# What you should do
What is needed is every line of the data that includes the word "ServiceName". Please copy each one.

(Extracted records)
BEGIN
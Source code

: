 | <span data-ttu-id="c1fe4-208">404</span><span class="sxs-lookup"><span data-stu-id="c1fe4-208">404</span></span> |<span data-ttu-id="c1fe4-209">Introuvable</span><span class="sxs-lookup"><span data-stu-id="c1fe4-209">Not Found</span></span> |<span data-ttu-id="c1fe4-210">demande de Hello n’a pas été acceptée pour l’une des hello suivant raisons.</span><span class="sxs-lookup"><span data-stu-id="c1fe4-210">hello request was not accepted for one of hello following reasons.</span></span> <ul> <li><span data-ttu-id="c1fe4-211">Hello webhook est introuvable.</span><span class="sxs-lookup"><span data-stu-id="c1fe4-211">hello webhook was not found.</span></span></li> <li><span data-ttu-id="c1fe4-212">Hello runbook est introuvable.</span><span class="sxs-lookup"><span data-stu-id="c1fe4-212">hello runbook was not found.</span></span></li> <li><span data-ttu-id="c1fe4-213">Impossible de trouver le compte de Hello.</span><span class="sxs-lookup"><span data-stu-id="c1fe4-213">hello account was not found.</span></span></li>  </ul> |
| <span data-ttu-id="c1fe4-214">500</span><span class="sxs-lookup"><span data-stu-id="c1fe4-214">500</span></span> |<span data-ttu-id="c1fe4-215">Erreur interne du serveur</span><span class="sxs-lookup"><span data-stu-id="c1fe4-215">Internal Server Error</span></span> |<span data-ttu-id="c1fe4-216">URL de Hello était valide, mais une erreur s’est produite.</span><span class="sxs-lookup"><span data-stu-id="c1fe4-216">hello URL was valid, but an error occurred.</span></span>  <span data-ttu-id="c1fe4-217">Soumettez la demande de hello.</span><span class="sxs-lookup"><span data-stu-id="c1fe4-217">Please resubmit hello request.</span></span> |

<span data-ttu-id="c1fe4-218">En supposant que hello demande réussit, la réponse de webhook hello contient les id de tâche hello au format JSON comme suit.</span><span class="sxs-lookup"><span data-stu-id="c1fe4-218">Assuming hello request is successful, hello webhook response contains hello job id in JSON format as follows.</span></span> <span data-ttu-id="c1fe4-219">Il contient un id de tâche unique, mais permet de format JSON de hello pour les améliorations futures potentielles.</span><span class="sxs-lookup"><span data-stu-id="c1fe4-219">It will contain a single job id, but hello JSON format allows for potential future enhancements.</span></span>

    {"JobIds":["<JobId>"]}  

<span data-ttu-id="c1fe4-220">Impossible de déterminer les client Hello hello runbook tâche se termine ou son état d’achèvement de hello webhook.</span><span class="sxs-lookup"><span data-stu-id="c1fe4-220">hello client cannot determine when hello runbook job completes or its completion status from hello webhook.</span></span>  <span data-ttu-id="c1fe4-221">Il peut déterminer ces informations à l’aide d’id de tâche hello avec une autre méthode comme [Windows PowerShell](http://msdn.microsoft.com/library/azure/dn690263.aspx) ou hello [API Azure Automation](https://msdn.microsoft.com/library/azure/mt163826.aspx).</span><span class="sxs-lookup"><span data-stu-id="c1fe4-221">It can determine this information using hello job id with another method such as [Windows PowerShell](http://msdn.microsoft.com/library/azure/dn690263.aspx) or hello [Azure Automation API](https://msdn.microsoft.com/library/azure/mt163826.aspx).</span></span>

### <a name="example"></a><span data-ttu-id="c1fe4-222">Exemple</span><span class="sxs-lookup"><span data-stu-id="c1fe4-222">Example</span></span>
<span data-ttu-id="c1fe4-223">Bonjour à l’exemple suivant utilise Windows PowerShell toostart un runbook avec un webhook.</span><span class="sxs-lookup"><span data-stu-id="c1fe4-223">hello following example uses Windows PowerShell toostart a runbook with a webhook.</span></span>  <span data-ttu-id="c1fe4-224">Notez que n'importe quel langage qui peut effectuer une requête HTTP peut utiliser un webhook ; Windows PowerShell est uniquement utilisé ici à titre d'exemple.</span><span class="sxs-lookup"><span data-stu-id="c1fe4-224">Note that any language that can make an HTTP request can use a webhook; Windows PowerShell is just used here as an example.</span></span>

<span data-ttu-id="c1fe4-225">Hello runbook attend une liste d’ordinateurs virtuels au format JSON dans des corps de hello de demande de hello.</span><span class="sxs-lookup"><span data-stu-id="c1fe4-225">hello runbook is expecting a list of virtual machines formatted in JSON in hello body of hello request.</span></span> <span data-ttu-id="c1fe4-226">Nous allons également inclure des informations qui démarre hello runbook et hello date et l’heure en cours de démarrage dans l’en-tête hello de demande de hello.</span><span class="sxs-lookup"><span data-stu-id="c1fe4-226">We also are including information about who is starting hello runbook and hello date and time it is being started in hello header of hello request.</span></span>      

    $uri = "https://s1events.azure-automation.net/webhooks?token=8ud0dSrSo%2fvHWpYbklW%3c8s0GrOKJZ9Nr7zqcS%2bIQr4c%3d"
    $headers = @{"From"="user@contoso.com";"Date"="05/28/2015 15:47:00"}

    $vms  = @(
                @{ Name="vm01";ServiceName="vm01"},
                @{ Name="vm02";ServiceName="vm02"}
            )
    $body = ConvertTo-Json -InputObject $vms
END
# Output for this task
                @{ Name="vm01";ServiceName="vm01"},
                @{ Name="vm02";ServiceName="vm02"}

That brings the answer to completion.